How to Organize Large R Programs

How to organize large R programs?

The standard answer is to use packages -- see the Writing R Extensions manual as well as different tutorials on the web.

It gives you

a quasi-automatic way to organize your code by topic
strongly encourages you to write a help file, making you think about the interface
a lot of sanity checks via R CMD check
a chance to add regression tests
as well as a means for namespaces.

Just running source() over code works for really short snippets. Everything else should be in a package -- even if you do not plan to publish it as you can write internal packages for internal repositories.

As for the 'how to edit' part, the R Internals manual has excellent R coding standards in Section 6. Otherwise, I tend to use defaults in Emacs' ESS mode.

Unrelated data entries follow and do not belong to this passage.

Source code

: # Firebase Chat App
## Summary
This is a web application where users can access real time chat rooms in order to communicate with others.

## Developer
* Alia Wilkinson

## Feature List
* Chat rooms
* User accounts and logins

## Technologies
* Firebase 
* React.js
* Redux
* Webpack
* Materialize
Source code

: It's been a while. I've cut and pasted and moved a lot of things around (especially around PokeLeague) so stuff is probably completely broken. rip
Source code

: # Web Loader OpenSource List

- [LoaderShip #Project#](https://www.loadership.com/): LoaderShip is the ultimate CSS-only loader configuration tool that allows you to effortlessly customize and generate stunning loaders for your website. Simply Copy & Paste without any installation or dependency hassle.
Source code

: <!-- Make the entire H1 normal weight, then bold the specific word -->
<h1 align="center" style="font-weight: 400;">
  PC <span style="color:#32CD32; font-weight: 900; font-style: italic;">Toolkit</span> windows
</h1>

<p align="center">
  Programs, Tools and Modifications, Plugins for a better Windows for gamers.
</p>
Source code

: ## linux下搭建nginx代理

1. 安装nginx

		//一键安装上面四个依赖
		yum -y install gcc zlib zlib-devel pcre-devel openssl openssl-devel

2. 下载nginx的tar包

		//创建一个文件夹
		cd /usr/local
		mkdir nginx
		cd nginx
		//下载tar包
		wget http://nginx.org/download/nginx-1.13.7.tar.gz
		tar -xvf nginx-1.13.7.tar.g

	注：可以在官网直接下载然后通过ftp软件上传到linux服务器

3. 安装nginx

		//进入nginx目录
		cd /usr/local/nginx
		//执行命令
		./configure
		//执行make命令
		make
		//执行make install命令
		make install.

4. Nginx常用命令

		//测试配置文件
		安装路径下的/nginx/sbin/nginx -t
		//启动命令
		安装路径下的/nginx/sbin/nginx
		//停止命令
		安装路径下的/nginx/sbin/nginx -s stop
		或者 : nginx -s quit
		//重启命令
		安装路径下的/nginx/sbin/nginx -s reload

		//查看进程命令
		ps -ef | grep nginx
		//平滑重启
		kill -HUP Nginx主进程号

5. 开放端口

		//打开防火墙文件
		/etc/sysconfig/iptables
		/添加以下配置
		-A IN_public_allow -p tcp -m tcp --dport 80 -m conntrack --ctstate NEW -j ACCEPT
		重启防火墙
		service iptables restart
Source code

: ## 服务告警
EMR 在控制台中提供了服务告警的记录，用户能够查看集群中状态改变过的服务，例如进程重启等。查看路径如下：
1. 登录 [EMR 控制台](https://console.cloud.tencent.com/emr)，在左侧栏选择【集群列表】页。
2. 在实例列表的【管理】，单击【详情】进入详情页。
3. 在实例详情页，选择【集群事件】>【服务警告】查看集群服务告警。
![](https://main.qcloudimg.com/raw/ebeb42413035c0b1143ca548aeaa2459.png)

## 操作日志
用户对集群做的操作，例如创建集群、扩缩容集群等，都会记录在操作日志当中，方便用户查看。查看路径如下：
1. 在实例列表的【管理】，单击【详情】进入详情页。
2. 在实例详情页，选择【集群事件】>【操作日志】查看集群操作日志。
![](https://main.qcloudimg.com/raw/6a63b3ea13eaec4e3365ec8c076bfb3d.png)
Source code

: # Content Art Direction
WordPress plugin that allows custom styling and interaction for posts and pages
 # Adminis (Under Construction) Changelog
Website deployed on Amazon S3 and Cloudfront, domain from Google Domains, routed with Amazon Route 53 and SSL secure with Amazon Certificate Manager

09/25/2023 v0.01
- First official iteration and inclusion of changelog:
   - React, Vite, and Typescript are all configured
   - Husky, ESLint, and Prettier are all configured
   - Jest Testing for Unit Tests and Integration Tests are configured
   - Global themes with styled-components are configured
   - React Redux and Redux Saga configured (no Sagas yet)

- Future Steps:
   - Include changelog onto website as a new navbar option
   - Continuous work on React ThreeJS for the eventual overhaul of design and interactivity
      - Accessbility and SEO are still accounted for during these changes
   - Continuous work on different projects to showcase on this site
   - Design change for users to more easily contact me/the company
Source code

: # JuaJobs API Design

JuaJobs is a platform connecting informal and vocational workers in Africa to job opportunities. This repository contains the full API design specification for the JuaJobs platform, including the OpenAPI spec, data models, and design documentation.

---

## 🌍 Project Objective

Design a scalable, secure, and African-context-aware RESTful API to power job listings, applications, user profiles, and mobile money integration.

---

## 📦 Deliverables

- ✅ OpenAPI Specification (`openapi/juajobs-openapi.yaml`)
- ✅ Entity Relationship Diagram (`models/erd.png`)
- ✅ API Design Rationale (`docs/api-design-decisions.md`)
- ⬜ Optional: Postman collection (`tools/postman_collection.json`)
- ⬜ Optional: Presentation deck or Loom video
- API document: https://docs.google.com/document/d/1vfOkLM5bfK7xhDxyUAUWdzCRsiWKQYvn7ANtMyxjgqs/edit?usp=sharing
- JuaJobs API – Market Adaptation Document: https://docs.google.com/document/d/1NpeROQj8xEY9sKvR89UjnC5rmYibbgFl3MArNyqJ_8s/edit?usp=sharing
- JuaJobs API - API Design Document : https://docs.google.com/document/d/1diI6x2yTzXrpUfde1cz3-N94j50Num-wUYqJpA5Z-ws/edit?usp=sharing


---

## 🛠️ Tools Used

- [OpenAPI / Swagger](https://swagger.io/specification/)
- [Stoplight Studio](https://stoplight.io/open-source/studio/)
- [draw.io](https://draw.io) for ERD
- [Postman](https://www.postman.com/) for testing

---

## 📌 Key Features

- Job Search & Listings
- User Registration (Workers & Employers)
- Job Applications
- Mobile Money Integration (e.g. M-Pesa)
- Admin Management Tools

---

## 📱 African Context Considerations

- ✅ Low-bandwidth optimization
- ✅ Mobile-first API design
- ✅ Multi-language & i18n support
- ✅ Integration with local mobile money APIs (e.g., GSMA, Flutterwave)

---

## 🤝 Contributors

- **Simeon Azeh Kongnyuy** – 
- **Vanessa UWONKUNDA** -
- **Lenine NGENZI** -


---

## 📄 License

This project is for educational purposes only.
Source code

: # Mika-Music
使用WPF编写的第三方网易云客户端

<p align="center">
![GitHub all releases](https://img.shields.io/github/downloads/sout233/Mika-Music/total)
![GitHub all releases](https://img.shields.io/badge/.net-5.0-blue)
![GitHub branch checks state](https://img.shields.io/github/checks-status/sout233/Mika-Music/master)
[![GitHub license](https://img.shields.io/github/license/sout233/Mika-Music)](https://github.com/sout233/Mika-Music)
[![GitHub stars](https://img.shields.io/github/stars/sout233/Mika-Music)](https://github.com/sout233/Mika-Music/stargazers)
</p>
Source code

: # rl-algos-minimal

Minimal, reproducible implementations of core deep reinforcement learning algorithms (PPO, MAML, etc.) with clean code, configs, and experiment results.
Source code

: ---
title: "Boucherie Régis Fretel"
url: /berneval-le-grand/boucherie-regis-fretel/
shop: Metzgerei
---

Update 2008-Aug-13: David Smith just blogged about the Google R Style Guide.

Organizing R Source Code

This question is very closely related to: "How to organize large R programs?"

You should consider creating an R package. You can use the package.skeleton function to start with given a set of R files. I also strongly recommend using roxygen to document the package at the beginning, because it's much more difficult to do it after the fact.

Read "Writing R Extensions". The online book "Statistics with R" has a section on this subject. Also take a look at Creating R Packages: A Tutorial by Friedrich Leisch. Lastly, if you're in NY, come to the upcoming NY use-R group meeting on "Authoring R Packages: a gentle introduction with examples".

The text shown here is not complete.